Early videos featured Miller (stage name: Jeff Sterne) paddling the asses of young models under the title SpankThis, but after moving the company to San Diego in 2006, Miller expanded his offerings to include Helix Studios and 8TeenBoy, both of which feature uniformly lithe and “barely legal” twinks having sex with one another, the latter privileging men so young that they occasionally still have braces. With his eye for youth, Miller turned his company into one of the world’s leading purveyors of twink porn, rivaled only by Slovakia’s BelAmi. While the opening night of one of his clubs in Fort Lauderdale, built for fifteen hundred people, only drew a few hundred, Miller found himself fawned over in the X-rated realm—surrounded by industry awards and a revolving gaggle of beautiful boys. In 2019, he was even inducted into the GayVN Hall of Fame.

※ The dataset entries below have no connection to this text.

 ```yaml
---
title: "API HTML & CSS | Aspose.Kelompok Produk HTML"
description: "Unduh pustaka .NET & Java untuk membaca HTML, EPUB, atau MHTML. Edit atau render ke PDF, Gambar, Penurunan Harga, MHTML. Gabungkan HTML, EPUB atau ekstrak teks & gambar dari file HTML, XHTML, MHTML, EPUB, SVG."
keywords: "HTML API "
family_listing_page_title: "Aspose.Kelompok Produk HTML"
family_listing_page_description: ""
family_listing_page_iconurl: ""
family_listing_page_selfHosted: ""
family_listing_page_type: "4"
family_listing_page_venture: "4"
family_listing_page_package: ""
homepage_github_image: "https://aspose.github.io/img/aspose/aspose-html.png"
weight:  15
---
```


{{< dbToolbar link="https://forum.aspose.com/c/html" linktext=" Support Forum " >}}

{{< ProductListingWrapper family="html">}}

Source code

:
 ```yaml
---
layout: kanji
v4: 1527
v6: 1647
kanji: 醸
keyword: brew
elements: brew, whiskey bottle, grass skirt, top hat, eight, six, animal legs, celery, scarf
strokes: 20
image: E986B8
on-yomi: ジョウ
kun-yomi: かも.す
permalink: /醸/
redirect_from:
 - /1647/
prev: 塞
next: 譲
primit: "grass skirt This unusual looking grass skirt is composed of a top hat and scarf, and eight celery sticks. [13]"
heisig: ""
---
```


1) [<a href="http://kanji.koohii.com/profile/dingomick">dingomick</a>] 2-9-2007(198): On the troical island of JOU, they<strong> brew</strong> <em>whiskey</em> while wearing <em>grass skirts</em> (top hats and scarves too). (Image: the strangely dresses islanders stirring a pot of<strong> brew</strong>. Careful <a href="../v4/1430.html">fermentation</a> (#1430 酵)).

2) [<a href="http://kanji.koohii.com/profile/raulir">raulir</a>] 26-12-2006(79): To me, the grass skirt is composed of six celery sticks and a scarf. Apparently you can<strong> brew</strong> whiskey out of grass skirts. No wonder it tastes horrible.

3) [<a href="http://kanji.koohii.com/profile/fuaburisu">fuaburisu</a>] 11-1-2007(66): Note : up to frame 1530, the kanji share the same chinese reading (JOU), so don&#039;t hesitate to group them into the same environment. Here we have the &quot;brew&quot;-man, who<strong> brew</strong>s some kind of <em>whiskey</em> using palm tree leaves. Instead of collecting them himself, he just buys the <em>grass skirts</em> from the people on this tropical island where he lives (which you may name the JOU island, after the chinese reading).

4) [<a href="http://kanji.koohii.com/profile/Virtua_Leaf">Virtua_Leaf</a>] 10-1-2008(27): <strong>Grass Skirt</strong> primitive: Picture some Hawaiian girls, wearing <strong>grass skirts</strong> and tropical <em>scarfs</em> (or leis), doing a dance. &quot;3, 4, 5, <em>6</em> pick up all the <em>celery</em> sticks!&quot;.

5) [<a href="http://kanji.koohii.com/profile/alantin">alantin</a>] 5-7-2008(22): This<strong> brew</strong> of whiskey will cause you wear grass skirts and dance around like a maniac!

It was in San Diego around 2010 that the porn magnate made the acquaintance of Bryan Singer, by then a successful Hollywood director. While Miller had created an adult entertainment empire, Singer had found renown in the mainstream. After making his reputation with The Usual Suspects in 1995, for which writer Christopher McQuarrie and actor Kevin Spacey won Oscars, Singer directed a series of successful superhero movies: X-Men (2000), X2: X-Men United (2003), and Superman Returns (2006) that together grossed over $1 billion, making him one of the most powerful men in Hollywood. But despite the sizable gap in profits, name recognition, and clout, Singer took an interest in Miller’s oeuvre.

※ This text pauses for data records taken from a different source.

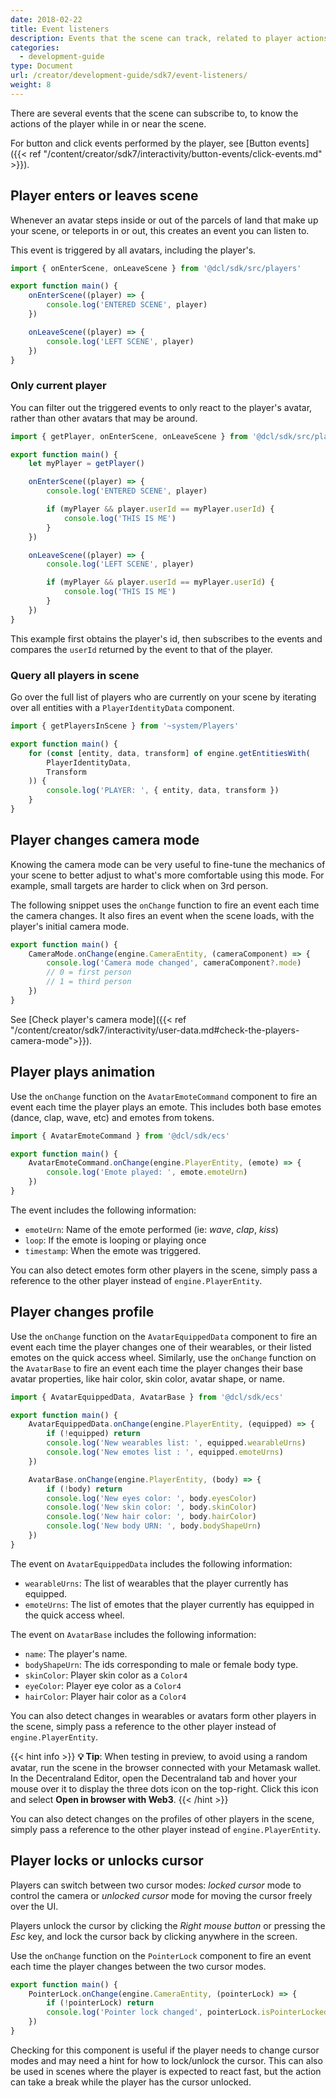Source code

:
 ```yaml
---
date: 2018-02-22
title: Event listeners
description: Events that the scene can track, related to player actions and scene changes.
categories:
  - development-guide
type: Document
url: /creator/development-guide/sdk7/event-listeners/
weight: 8
---
```


There are several events that the scene can subscribe to, to know the actions of the player while in or near the scene.

For button and click events performed by the player, see [Button events]({{< ref "/content/creator/sdk7/interactivity/button-events/click-events.md" >}}).

## Player enters or leaves scene

Whenever an avatar steps inside or out of the parcels of land that make up your scene, or teleports in or out, this creates an event you can listen to.

This event is triggered by all avatars, including the player's.

```ts
import { onEnterScene, onLeaveScene } from '@dcl/sdk/src/players'

export function main() {
	onEnterScene((player) => {
		console.log('ENTERED SCENE', player)
	})

	onLeaveScene((player) => {
		console.log('LEFT SCENE', player)
	})
}
```

### Only current player

You can filter out the triggered events to only react to the player's avatar, rather than other avatars that may be around.

```ts
import { getPlayer, onEnterScene, onLeaveScene } from '@dcl/sdk/src/players'

export function main() {
	let myPlayer = getPlayer()

	onEnterScene((player) => {
		console.log('ENTERED SCENE', player)

		if (myPlayer && player.userId == myPlayer.userId) {
			console.log('THIS IS ME')
		}
	})

	onLeaveScene((player) => {
		console.log('LEFT SCENE', player)

		if (myPlayer && player.userId == myPlayer.userId) {
			console.log('THIS IS ME')
		}
	})
}
```

This example first obtains the player's id, then subscribes to the events and compares the `userId` returned by the event to that of the player.

### Query all players in scene

Go over the full list of players who are currently on your scene by iterating over all entities with a `PlayerIdentityData` component.

```ts
import { getPlayersInScene } from '~system/Players'

export function main() {
	for (const [entity, data, transform] of engine.getEntitiesWith(
		PlayerIdentityData,
		Transform
	)) {
		console.log('PLAYER: ', { entity, data, transform })
	}
}
```

## Player changes camera mode

Knowing the camera mode can be very useful to fine-tune the mechanics of your scene to better adjust to what's more comfortable using this mode. For example, small targets are harder to click when on 3rd person.

The following snippet uses the `onChange` function to fire an event each time the camera changes. It also fires an event when the scene loads, with the player's initial camera mode.

```ts
export function main() {
	CameraMode.onChange(engine.CameraEntity, (cameraComponent) => {
		console.log('Camera mode changed', cameraComponent?.mode)
		// 0 = first person
		// 1 = third person
	})
}
```

See [Check player's camera mode]({{< ref "/content/creator/sdk7/interactivity/user-data.md#check-the-players-camera-mode">}}).

## Player plays animation

Use the `onChange` function on the `AvatarEmoteCommand` component to fire an event each time the player plays an emote. This includes both base emotes (dance, clap, wave, etc) and emotes from tokens.

```ts
import { AvatarEmoteCommand } from '@dcl/sdk/ecs'

export function main() {
	AvatarEmoteCommand.onChange(engine.PlayerEntity, (emote) => {
		console.log('Emote played: ', emote.emoteUrn)
	})
}
```

The event includes the following information:

- `emoteUrn`: Name of the emote performed (ie: _wave_, _clap_, _kiss_)
- `loop`: If the emote is looping or playing once
- `timestamp`: When the emote was triggered.

You can also detect emotes form other players in the scene, simply pass a reference to the other player instead of `engine.PlayerEntity`.

## Player changes profile

Use the `onChange` function on the `AvatarEquippedData` component to fire an event each time the player changes one of their wearables, or their listed emotes on the quick access wheel. Similarly, use the `onChange` function on the `AvatarBase` to fire an event each time the player changes their base avatar properties, like hair color, skin color, avatar shape, or name.

```ts
import { AvatarEquippedData, AvatarBase } from '@dcl/sdk/ecs'

export function main() {
	AvatarEquippedData.onChange(engine.PlayerEntity, (equipped) => {
		if (!equipped) return
		console.log('New wearables list: ', equipped.wearableUrns)
		console.log('New emotes list : ', equipped.emoteUrns)
	})

	AvatarBase.onChange(engine.PlayerEntity, (body) => {
		if (!body) return
		console.log('New eyes color: ', body.eyesColor)
		console.log('New skin color: ', body.skinColor)
		console.log('New hair color: ', body.hairColor)
		console.log('New body URN: ', body.bodyShapeUrn)
	})
}
```

The event on `AvatarEquippedData` includes the following information:

- `wearableUrns`: The list of wearables that the player currently has equipped.
- `emoteUrns`: The list of emotes that the player currently has equipped in the quick access wheel.

The event on `AvatarBase` includes the following information:

- `name`: The player's name.
- `bodyShapeUrn`: The ids corresponding to male or female body type.
- `skinColor`: Player skin color as a `Color4`
- `eyeColor`: Player eye color as a `Color4`
- `hairColor`: Player hair color as a `Color4`

You can also detect changes in wearables or avatars form other players in the scene, simply pass a reference to the other player instead of `engine.PlayerEntity`.

{{< hint info >}}
**💡 Tip**: When testing in preview, to avoid using a random avatar, run the scene in the browser connected with your Metamask wallet. In the Decentraland Editor, open the Decentraland tab and hover your mouse over it to display the three dots icon on the top-right. Click this icon and select **Open in browser with Web3**.
{{< /hint >}}

You can also detect changes on the profiles of other players in the scene, simply pass a reference to the other player instead of `engine.PlayerEntity`.

## Player locks or unlocks cursor

Players can switch between two cursor modes: _locked cursor_ mode to control the camera or _unlocked cursor_ mode for moving the cursor freely over the UI.

Players unlock the cursor by clicking the _Right mouse button_ or pressing the _Esc_ key, and lock the cursor back by clicking anywhere in the screen.

Use the `onChange` function on the `PointerLock` component to fire an event each time the player changes between the two cursor modes.

```ts
export function main() {
	PointerLock.onChange(engine.CameraEntity, (pointerLock) => {
		if (!pointerLock) return
		console.log('Pointer lock changed', pointerLock.isPointerLocked)
	})
}
```

Checking for this component is useful if the player needs to change cursor modes and may need a hint for how to lock/unlock the cursor. This can also be used in scenes where the player is expected to react fast, but the action can take a break while the player has the cursor unlocked.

“He likes Helix models a lot,” said one person familiar with the company—so much so that he started dating one, which brought Singer into the studio’s orbit. His fandom became a point of pride, and the studio arranged private premieres of the porn titles Helix Academy (2013), Lifeguards (2016), and Vegas Nights (2019) for the Hollywood director. “Apparently Bryan said he’s watched Helix’s films more than his own,” said Cameron Parks, a former model and production assistant. Although you might be forgiven for confusing them: in the age of homogenized “content,” twink porn and orgiastic superhero flicks are actually quite similar. They both rely on clunky plots that serve only as a means of delivering pulse-pounding action, they both generate endless sequels, and they both cycle through a universe of completely interchangeable, replaceable protagonists. “We have a recurring cast of characters,” Miller has said.
Despite diverging at the letter of the law, the Hollywood titan and the pornographer have more in common than a knack for blockbuster genre films and a taste for thin young men.
By the time they met, Miller and Singer had settled into their respective modi operandi. Miller, keeping things above board on the legal front, surrounded himself with young men who were often in precarious emotional and financial states, guaranteeing himself a supply of twinks who were grateful for his cash and willing on occasion to date him to insure its continued flow. Singer, while likewise drawing into his orbit a rotating entourage of cash-poor youngsters, has accumulated numerous credible allegations of sexual abuse and rape of underage boys going back to 1997—accusations he’s repeatedly denied but that recently managed to wreck his career. (Neither Miller nor Andrew Brettler, Singer’s lawyer, responded to requests for comment.)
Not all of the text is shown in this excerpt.